[Dataset entries]
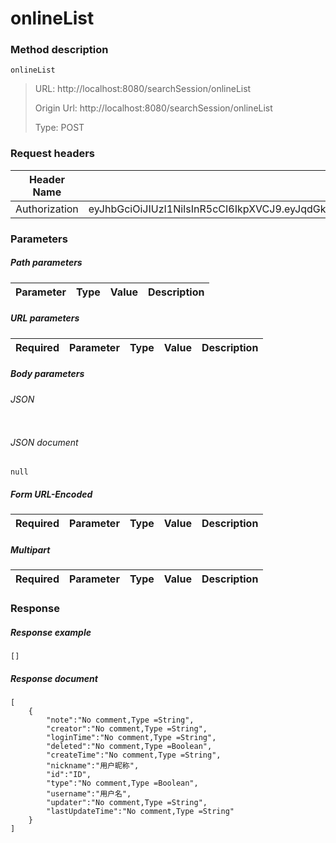 # onlineList

### Method description

```
onlineList
```

> URL: http://localhost:8080/searchSession/onlineList
>
> Origin Url: http://localhost:8080/searchSession/onlineList
>
> Type: POST


### Request headers

|Header Name| Header Value|
|---------|------|
|Authorization|eyJhbGciOiJIUzI1NiIsInR5cCI6IkpXVCJ9.eyJqdGkiOiI2ODA1OTA1Yi1kZTk5LTQzMDQtOTI2OC04YTQzYjM1YzI2YmQiLCJpc3MiOiIwYzU5OTg5ZDM5NzAzODBhZTE2ODg4MDY4NmM0YTA3MCIsInN1YiI6IjBjNTk5ODlkMzk3MDM4MGFlMTY4ODgwNjg2YzRhMDcwIiwiZXhwIjoxNjgyOTU4NjMxLCJhdWQiOiJtZnMiLCJzY29wZSI6WyJ1c2VyTWFuIiwiZ2V0Snd0IiwiZ2VuZXJhdGVKd3QiLCJzZWFyY2hTZXNzaW9uIiwicm9sZSIsImtpY2tvdXQiLCJkaXNhYmxlIiwiY29ubmVjdCIsInB1c2giLCJwdWJsaXNoIiwiY29uc3VtZSIsInF1ZXJ5Il19.b12uFC0KnAoNCtcgJknhoxJoQ8RxJHexMyLBRoFHroo|

### Parameters

##### Path parameters

| Parameter | Type | Value | Description |
|---------|------|------|------------|


##### URL parameters

|Required| Parameter | Type | Value | Description |
|---------|---------|------|------|------------|


##### Body parameters

###### JSON

```

```

###### JSON document

```
null
```


##### Form URL-Encoded
|Required| Parameter | Type | Value | Description |
|---------|---------|------|------|------------|


##### Multipart
|Required | Parameter | Type | Value | Description |
|---------|---------|------|------|------------|


### Response

##### Response example

```
[]
```

##### Response document
```
[
	{
		"note":"No comment,Type =String",
		"creator":"No comment,Type =String",
		"loginTime":"No comment,Type =String",
		"deleted":"No comment,Type =Boolean",
		"createTime":"No comment,Type =String",
		"nickname":"用户昵称",
		"id":"ID",
		"type":"No comment,Type =Boolean",
		"username":"用户名",
		"updater":"No comment,Type =String",
		"lastUpdateTime":"No comment,Type =String"
	}
]
```


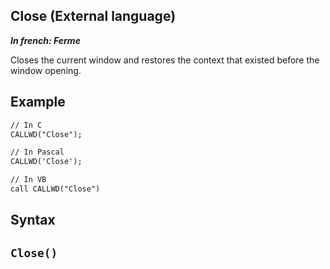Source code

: 
## Close (External language)

***In french: Ferme***



<a name="XUse"></a>
<a name="Use"></a>
<a name="description"></a>
Closes the current window and restores the context that existed before the window opening.
<a name="Example1"></a>
<a name="sample_code"></a>

## Example


```txt
// In C
CALLWD("Close");
```


<a name="Example2"></a>





```txt
// In Pascal
CALLWD('Close');
```


<a name="Example3"></a>





```txt
// In VB
call CALLWD("Close")
```

<a name="XSYNTAX"></a>
<a name="SYNTAX1"></a>

## Syntax

`Close()`
---




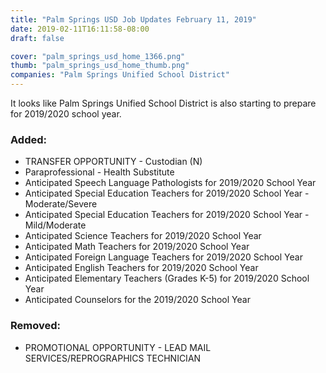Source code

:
 ```yaml
---
title: "Palm Springs USD Job Updates February 11, 2019"
date: 2019-02-11T16:11:58-08:00
draft: false

cover: "palm_springs_usd_home_1366.png"
thumb: "palm_springs_usd_home_thumb.png"
companies: "Palm Springs Unified School District"
---
```


It looks like Palm Springs Unified School District is also starting to prepare for 2019/2020 school year.

### Added:
+ TRANSFER OPPORTUNITY - Custodian (N)
+ Paraprofessional - Health Substitute
+ Anticipated Speech Language Pathologists for 2019/2020 School Year
+ Anticipated Special Education Teachers for 2019/2020 School Year - Moderate/Severe
+ Anticipated Special Education Teachers for 2019/2020 School Year - Mild/Moderate
+ Anticipated Science Teachers for 2019/2020 School Year
+ Anticipated Math Teachers for 2019/2020 School Year
+ Anticipated Foreign Language Teachers for 2019/2020 School Year
+ Anticipated English Teachers for 2019/2020 School Year
+ Anticipated Elementary Teachers (Grades K-5) for 2019/2020 School Year
+ Anticipated Counselors for the 2019/2020 School Year

### Removed:
- PROMOTIONAL OPPORTUNITY - LEAD MAIL SERVICES/REPROGRAPHICS TECHNICIAN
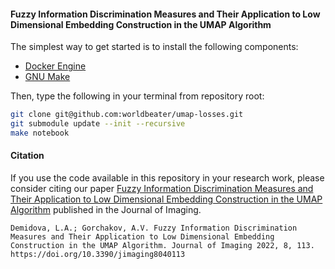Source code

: #### Fuzzy Information Discrimination Measures and Their Application to Low Dimensional Embedding Construction in the UMAP Algorithm

The simplest way to get started is to install the following components:
- [Docker Engine](https://docs.docker.com/engine/install/ubuntu/)
- [GNU Make](https://www.gnu.org/software/make/)

Then, type the following in your terminal from repository root:

```bash
git clone git@github.com:worldbeater/umap-losses.git
git submodule update --init --recursive
make notebook
```

#### Citation

If you use the code available in this repository in your research work, please consider citing our paper [Fuzzy Information Discrimination Measures and Their Application to Low Dimensional Embedding Construction in the UMAP Algorithm](https://doi.org/10.3390/jimaging8040113) published in the Journal of Imaging.

```
Demidova, L.A.; Gorchakov, A.V. Fuzzy Information Discrimination Measures and Their Application to Low Dimensional Embedding Construction in the UMAP Algorithm. Journal of Imaging 2022, 8, 113. https://doi.org/10.3390/jimaging8040113
```
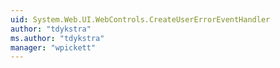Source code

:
 ```yaml
---
uid: System.Web.UI.WebControls.CreateUserErrorEventHandler
author: "tdykstra"
ms.author: "tdykstra"
manager: "wpickett"
---
```

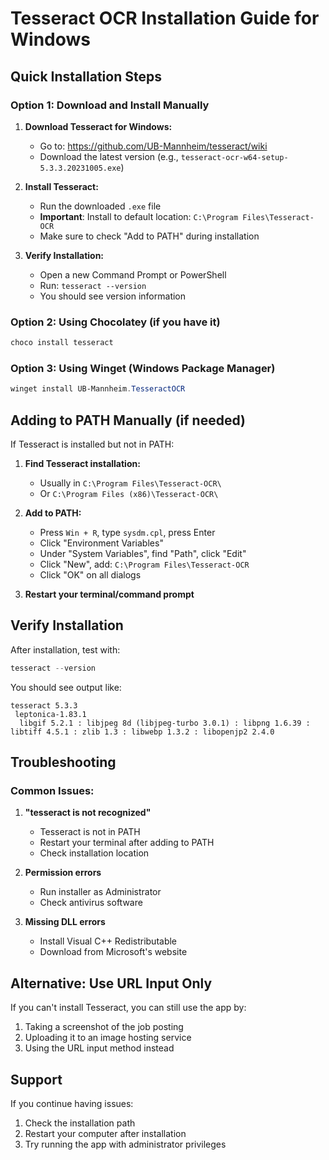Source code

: # Tesseract OCR Installation Guide for Windows

## Quick Installation Steps

### Option 1: Download and Install Manually

1. **Download Tesseract for Windows:**
   - Go to: https://github.com/UB-Mannheim/tesseract/wiki
   - Download the latest version (e.g., `tesseract-ocr-w64-setup-5.3.3.20231005.exe`)

2. **Install Tesseract:**
   - Run the downloaded `.exe` file
   - **Important**: Install to default location: `C:\Program Files\Tesseract-OCR`
   - Make sure to check "Add to PATH" during installation

3. **Verify Installation:**
   - Open a new Command Prompt or PowerShell
   - Run: `tesseract --version`
   - You should see version information

### Option 2: Using Chocolatey (if you have it)

```powershell
choco install tesseract
```

### Option 3: Using Winget (Windows Package Manager)

```powershell
winget install UB-Mannheim.TesseractOCR
```

## Adding to PATH Manually (if needed)

If Tesseract is installed but not in PATH:

1. **Find Tesseract installation:**
   - Usually in `C:\Program Files\Tesseract-OCR\`
   - Or `C:\Program Files (x86)\Tesseract-OCR\`

2. **Add to PATH:**
   - Press `Win + R`, type `sysdm.cpl`, press Enter
   - Click "Environment Variables"
   - Under "System Variables", find "Path", click "Edit"
   - Click "New", add: `C:\Program Files\Tesseract-OCR`
   - Click "OK" on all dialogs

3. **Restart your terminal/command prompt**

## Verify Installation

After installation, test with:

```powershell
tesseract --version
```

You should see output like:
```
tesseract 5.3.3
 leptonica-1.83.1
  libgif 5.2.1 : libjpeg 8d (libjpeg-turbo 3.0.1) : libpng 1.6.39 : libtiff 4.5.1 : zlib 1.3 : libwebp 1.3.2 : libopenjp2 2.4.0
```

## Troubleshooting

### Common Issues:

1. **"tesseract is not recognized"**
   - Tesseract is not in PATH
   - Restart your terminal after adding to PATH
   - Check installation location

2. **Permission errors**
   - Run installer as Administrator
   - Check antivirus software

3. **Missing DLL errors**
   - Install Visual C++ Redistributable
   - Download from Microsoft's website

## Alternative: Use URL Input Only

If you can't install Tesseract, you can still use the app by:
1. Taking a screenshot of the job posting
2. Uploading it to an image hosting service
3. Using the URL input method instead

## Support

If you continue having issues:
1. Check the installation path
2. Restart your computer after installation
3. Try running the app with administrator privileges 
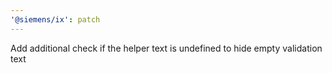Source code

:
 ```yaml
---
'@siemens/ix': patch
---
```


Add additional check if the helper text is undefined to hide empty validation text

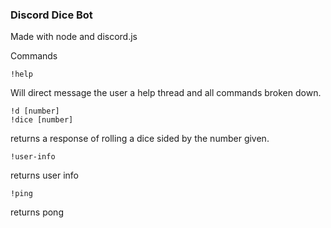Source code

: ### Discord Dice Bot

Made with node and discord.js

Commands

```
!help
```
Will direct message the user a help thread and all commands broken down.

```
!d [number]
!dice [number]
```
returns a response of rolling a dice sided by the number given.

```
!user-info
```
returns user info

```
!ping
```
returns pong

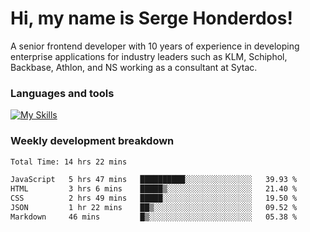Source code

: # Hi, my name is Serge Honderdos!

A senior frontend developer with 10 years of experience in developing enterprise applications for industry leaders such as KLM, Schiphol, Backbase, Athlon, and NS working as a consultant at Sytac.

### Languages and tools
[![My Skills](https://skillicons.dev/icons?i=js,ts,angular,react,vue,nodejs,sqlite,postgres,mongodb,git,azure)](#)

### Weekly development breakdown
<!--START_SECTION:waka-->

```txt
Total Time: 14 hrs 22 mins

JavaScript   5 hrs 47 mins   ██████████░░░░░░░░░░░░░░░   39.93 %
HTML         3 hrs 6 mins    █████▒░░░░░░░░░░░░░░░░░░░   21.40 %
CSS          2 hrs 49 mins   █████░░░░░░░░░░░░░░░░░░░░   19.50 %
JSON         1 hr 22 mins    ██▒░░░░░░░░░░░░░░░░░░░░░░   09.52 %
Markdown     46 mins         █▒░░░░░░░░░░░░░░░░░░░░░░░   05.38 %
```

<!--END_SECTION:waka-->
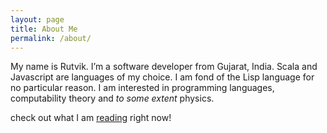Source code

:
 ```yaml
---
layout: page
title: About Me
permalink: /about/
---
```


My name is Rutvik. I’m a software developer from Gujarat, India. Scala and Javascript are languages of my choice. I am fond of the Lisp language for no particular reason. I am interested in programming languages, computability theory and *to some extent* physics.

check out what I am [reading](https://www.goodreads.com/user/show/51329797-rutvik-patel) right now! 
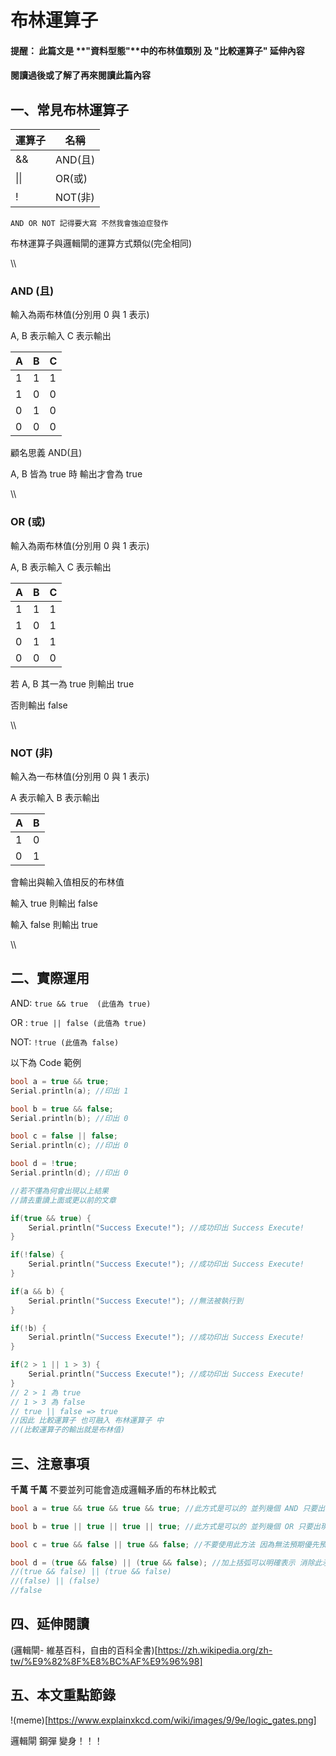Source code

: # 布林運算子

#### 提醒： 此篇文是 **"資料型態"**中的布林值類別 及 **"比較運算子"** 延伸內容
#### 閱讀過後或了解了再來閱讀此篇內容

## 一、常見布林運算子

| 運算子 | 名稱    |
| ----- | -------- |
| &&    | AND(且)  |
| \|\|    | OR(或)   |
| !     | NOT(非)  |

`AND OR NOT 記得要大寫 不然我會強迫症發作`

布林運算子與邏輯閘的運算方式類似(完全相同)

\\\\
### AND (且)

輸入為兩布林值(分別用 0 與 1 表示)

A, B 表示輸入 C 表示輸出

| A | B | C |
| - | - | - |
| 1 | 1 | 1 |
| 1 | 0 | 0 |
| 0 | 1 | 0 |
| 0 | 0 | 0 |

顧名思義 AND(且)

A, B 皆為 true 時 輸出才會為 true

\\\\
### OR (或)

輸入為兩布林值(分別用 0 與 1 表示)

A, B 表示輸入 C 表示輸出

| A | B | C |
| - | - | - |
| 1 | 1 | 1 |
| 1 | 0 | 1 |
| 0 | 1 | 1 |
| 0 | 0 | 0 |

若 A, B 其一為 true 則輸出 true

否則輸出 false

\\\\
### NOT (非)

輸入為一布林值(分別用 0 與 1 表示)

A 表示輸入 B 表示輸出

| A | B |
| - | - |
| 1 | 0 |
| 0 | 1 |

會輸出與輸入值相反的布林值

輸入 true  則輸出 false

輸入 false 則輸出 true

\\\\
## 二、實際運用

AND: `true && true  (此值為 true)`

OR : `true || false (此值為 true)`

NOT: `!true (此值為 false)`

以下為 Code 範例
```C++
bool a = true && true;
Serial.println(a); //印出 1

bool b = true && false;
Serial.println(b); //印出 0

bool c = false || false;
Serial.println(c); //印出 0

bool d = !true;
Serial.println(d); //印出 0

//若不懂為何會出現以上結果
//請去重讀上面或更以前的文章

if(true && true) {
    Serial.println("Success Execute!"); //成功印出 Success Execute!
}

if(!false) {
    Serial.println("Success Execute!"); //成功印出 Success Execute!
}

if(a && b) {
    Serial.println("Success Execute!"); //無法被執行到
}

if(!b) {
    Serial.println("Success Execute!"); //成功印出 Success Execute!
}

if(2 > 1 || 1 > 3) {
    Serial.println("Success Execute!"); //成功印出 Success Execute!
}
// 2 > 1 為 true
// 1 > 3 為 false
// true || false => true
//因此 比較運算子 也可融入 布林運算子 中
//(比較運算子的輸出就是布林值)
```

## 三、注意事項

**千萬 千萬** 不要並列可能會造成邏輯矛盾的布林比較式

```C++
bool a = true && true && true && true; //此方式是可以的 並列幾個 AND 只要出現 false 結果就會是 false

bool b = true || true || true || true; //此方式是可以的 並列幾個 OR 只要出現 true 結果就會是 false

bool c = true && false || true && false; //不要使用此方法 因為無法預期優先預算會是算 AND 還是 OR

bool d = (true && false) || (true && false); //加上括弧可以明確表示 消除此矛盾
//(true && false) || (true && false)
//(false) || (false)
//false
```

## 四、延伸閱讀
(邏輯閘- 維基百科，自由的百科全書)[https://zh.wikipedia.org/zh-tw/%E9%82%8F%E8%BC%AF%E9%96%98]

## 五、本文重點節錄

!(meme)[https://www.explainxkcd.com/wiki/images/9/9e/logic_gates.png]

邏輯閘 鋼彈 變身！！！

» Required action:
Look above for the line that contains "### Option 1: Download and Install Manually". Starting there, transcribe every line exactly until you have copied the line that contains "- Make sure".

» Completed exercise:
### Option 1: Download and Install Manually

1. **Download Tesseract for Windows:**
   - Go to: https://github.com/UB-Mannheim/tesseract/wiki
   - Download the latest version (e.g., `tesseract-ocr-w64-setup-5.3.3.20231005.exe`)

2. **Install Tesseract:**
   - Run the downloaded `.exe` file
   - **Important**: Install to default location: `C:\Program Files\Tesseract-OCR`
   - Make sure to check "Add to PATH" during installation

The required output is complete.